Scan the listing below for lines with "shall" in them. Give their number and nothing more.
Start of DATA FOR ANALYSIS
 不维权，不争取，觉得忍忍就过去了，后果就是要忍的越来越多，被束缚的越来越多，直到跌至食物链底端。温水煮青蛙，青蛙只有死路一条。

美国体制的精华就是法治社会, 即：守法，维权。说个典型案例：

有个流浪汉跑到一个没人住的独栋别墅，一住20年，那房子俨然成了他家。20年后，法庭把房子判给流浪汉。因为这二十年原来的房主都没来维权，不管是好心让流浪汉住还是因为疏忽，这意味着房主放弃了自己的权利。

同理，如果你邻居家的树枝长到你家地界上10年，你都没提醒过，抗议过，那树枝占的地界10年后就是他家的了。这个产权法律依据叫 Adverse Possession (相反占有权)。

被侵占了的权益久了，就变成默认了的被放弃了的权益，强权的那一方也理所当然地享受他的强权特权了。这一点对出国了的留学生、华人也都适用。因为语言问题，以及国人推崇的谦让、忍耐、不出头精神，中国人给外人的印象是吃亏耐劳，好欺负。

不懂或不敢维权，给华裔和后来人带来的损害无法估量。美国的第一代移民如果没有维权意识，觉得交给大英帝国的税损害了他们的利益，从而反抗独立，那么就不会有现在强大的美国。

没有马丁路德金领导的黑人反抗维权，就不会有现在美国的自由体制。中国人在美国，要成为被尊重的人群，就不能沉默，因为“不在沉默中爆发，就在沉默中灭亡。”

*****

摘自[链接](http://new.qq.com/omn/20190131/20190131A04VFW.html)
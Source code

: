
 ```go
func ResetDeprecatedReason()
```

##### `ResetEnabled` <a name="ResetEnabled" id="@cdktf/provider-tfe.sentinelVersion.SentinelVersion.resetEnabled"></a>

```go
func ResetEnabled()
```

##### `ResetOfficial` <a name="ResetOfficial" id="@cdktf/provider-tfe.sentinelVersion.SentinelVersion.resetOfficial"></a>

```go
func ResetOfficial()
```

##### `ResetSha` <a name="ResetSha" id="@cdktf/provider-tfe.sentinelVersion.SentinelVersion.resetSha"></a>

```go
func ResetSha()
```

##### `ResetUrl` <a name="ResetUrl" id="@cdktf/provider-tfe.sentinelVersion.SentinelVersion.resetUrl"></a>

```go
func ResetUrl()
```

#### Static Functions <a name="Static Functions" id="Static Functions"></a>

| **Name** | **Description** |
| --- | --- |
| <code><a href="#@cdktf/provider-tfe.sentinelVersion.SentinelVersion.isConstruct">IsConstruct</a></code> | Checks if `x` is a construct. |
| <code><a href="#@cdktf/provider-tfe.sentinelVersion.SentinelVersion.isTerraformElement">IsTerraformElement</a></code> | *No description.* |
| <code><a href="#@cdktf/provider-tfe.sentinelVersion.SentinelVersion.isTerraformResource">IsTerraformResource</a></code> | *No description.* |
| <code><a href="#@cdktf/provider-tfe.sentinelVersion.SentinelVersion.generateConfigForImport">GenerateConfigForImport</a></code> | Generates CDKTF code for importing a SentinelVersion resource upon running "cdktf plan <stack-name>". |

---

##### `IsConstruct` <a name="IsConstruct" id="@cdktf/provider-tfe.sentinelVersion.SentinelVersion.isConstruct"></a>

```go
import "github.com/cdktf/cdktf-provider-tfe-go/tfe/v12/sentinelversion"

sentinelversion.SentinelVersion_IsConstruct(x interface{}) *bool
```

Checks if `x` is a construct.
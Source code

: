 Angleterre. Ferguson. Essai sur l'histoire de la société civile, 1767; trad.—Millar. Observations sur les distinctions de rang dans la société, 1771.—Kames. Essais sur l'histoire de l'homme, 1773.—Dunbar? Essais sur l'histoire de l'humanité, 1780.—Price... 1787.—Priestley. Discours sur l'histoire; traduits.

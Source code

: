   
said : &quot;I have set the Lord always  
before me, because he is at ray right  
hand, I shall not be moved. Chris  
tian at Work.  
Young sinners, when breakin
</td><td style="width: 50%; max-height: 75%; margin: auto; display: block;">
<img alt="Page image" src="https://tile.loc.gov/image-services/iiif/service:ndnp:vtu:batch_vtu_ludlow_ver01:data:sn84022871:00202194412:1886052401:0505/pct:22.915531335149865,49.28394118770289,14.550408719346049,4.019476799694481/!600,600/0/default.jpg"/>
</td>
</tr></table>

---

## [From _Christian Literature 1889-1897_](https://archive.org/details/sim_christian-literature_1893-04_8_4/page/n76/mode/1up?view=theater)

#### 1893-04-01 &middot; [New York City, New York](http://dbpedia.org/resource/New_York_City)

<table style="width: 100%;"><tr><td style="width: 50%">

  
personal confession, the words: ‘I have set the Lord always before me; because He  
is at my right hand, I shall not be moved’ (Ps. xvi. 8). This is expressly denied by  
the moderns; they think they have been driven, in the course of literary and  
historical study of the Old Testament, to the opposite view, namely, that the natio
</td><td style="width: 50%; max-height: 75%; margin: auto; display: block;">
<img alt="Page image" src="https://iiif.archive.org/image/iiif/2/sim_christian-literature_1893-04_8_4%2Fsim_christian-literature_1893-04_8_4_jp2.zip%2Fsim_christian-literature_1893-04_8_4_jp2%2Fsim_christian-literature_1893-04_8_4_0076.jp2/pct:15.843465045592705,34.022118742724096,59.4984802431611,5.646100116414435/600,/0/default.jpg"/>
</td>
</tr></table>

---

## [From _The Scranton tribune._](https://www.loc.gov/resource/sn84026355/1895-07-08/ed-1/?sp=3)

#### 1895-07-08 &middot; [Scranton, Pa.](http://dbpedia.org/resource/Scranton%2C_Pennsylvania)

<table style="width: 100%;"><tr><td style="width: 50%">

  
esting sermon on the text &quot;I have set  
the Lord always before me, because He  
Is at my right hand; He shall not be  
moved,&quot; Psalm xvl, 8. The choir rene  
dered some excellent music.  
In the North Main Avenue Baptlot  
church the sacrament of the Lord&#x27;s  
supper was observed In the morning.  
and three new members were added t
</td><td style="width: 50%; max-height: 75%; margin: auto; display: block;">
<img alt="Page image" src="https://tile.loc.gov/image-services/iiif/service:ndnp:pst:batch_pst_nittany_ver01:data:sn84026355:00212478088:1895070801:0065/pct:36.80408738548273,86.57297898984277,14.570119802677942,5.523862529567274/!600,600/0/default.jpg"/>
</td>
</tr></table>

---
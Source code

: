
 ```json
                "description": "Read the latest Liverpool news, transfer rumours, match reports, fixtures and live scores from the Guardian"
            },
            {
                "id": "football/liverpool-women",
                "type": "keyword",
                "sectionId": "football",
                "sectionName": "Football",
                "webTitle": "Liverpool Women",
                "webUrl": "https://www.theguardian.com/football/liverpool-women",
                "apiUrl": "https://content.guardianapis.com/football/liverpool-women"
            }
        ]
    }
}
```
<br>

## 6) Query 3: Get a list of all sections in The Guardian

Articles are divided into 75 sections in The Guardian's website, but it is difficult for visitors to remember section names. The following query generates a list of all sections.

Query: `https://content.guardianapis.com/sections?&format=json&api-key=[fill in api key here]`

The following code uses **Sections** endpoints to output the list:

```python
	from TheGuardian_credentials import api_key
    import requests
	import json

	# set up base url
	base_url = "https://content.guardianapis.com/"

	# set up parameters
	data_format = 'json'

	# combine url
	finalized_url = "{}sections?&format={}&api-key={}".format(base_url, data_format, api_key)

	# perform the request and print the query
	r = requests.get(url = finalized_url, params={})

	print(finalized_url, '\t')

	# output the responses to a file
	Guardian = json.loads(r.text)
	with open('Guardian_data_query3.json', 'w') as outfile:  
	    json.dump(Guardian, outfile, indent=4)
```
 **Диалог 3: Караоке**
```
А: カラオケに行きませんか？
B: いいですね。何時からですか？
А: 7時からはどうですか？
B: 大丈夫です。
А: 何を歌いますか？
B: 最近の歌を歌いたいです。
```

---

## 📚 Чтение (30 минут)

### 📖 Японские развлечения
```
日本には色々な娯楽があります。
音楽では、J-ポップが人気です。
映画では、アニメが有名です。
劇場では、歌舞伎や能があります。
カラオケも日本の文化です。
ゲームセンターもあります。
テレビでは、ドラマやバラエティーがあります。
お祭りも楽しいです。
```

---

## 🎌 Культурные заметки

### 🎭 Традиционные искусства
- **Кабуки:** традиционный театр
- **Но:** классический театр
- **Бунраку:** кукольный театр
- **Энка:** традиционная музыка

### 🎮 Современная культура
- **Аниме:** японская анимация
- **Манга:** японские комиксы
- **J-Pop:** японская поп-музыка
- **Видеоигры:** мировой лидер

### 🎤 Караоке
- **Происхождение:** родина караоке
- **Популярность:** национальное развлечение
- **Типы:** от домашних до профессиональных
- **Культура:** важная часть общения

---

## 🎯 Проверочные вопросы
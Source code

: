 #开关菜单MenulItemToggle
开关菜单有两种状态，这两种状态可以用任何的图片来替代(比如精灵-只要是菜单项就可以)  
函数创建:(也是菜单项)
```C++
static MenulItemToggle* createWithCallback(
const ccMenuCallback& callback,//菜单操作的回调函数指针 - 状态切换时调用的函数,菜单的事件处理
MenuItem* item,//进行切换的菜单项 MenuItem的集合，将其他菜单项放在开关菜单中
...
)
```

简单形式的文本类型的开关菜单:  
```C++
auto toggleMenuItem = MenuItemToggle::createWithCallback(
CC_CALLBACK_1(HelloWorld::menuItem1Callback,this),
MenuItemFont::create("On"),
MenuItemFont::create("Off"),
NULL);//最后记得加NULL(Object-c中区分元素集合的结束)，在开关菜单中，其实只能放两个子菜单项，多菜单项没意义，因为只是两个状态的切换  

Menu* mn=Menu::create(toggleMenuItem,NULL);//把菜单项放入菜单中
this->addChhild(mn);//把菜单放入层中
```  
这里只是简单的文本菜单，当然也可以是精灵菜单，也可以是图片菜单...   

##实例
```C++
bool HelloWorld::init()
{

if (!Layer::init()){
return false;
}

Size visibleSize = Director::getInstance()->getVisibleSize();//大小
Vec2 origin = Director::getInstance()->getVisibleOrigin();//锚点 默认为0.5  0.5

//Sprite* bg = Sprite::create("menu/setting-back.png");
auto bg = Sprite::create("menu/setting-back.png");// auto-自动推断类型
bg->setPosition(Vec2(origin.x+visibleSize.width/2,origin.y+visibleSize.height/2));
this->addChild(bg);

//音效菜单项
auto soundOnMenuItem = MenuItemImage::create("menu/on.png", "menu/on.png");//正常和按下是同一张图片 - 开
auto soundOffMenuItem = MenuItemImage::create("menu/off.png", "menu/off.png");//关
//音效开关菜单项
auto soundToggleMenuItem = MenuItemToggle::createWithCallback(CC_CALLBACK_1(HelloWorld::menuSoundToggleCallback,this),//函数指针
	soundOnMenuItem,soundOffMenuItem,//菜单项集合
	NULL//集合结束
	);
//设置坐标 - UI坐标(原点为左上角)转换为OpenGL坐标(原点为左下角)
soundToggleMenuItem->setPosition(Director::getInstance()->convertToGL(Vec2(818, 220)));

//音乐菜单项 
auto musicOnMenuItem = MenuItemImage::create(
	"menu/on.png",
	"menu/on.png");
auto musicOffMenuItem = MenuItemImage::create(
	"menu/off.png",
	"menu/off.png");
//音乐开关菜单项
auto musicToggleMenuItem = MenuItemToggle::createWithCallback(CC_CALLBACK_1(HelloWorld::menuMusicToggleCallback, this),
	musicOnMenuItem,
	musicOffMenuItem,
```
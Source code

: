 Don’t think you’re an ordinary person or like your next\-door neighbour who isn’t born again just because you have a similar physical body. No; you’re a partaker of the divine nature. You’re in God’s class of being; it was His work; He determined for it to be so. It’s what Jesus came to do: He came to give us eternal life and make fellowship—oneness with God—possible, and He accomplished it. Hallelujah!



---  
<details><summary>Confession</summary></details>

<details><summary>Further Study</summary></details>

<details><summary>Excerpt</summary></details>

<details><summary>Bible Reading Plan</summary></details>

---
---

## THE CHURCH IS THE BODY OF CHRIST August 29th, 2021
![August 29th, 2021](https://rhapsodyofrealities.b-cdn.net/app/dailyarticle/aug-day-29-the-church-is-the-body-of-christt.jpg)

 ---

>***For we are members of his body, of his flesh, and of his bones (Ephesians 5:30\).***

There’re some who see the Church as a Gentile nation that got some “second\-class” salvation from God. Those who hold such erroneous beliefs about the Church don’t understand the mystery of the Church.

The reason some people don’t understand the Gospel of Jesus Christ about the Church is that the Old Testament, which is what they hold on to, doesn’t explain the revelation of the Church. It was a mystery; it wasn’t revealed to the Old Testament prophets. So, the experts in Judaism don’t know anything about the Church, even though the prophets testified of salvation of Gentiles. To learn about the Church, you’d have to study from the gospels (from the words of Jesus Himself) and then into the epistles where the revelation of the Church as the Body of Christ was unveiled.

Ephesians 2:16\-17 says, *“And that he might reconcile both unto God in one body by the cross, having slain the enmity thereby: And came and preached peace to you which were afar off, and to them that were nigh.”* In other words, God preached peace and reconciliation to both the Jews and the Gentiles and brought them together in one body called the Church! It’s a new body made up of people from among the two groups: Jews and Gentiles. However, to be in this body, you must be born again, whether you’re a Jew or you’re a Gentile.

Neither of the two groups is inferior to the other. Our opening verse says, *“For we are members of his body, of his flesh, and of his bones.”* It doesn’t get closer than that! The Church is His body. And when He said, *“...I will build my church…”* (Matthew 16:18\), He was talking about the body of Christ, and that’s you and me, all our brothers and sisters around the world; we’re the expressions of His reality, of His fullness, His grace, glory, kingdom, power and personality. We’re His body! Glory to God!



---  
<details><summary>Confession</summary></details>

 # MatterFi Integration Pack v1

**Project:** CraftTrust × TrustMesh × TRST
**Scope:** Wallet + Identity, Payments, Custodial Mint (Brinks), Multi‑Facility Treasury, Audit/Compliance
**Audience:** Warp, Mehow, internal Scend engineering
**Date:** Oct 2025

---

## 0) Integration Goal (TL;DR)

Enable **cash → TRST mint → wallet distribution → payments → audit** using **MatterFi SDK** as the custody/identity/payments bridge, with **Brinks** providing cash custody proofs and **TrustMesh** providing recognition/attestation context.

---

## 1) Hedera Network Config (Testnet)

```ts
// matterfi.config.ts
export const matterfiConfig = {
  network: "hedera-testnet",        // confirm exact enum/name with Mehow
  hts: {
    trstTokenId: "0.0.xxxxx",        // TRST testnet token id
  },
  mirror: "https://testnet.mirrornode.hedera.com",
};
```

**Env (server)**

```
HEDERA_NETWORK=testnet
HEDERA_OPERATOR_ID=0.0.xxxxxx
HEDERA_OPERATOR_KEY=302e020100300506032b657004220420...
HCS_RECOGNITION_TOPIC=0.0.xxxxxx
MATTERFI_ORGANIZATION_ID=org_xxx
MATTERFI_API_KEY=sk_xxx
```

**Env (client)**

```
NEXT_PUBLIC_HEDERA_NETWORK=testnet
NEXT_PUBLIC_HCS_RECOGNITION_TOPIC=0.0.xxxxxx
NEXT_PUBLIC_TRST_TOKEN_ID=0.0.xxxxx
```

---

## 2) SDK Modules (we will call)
End of DATA FOR ANALYSIS
## OUTPUT OF THE TASK
3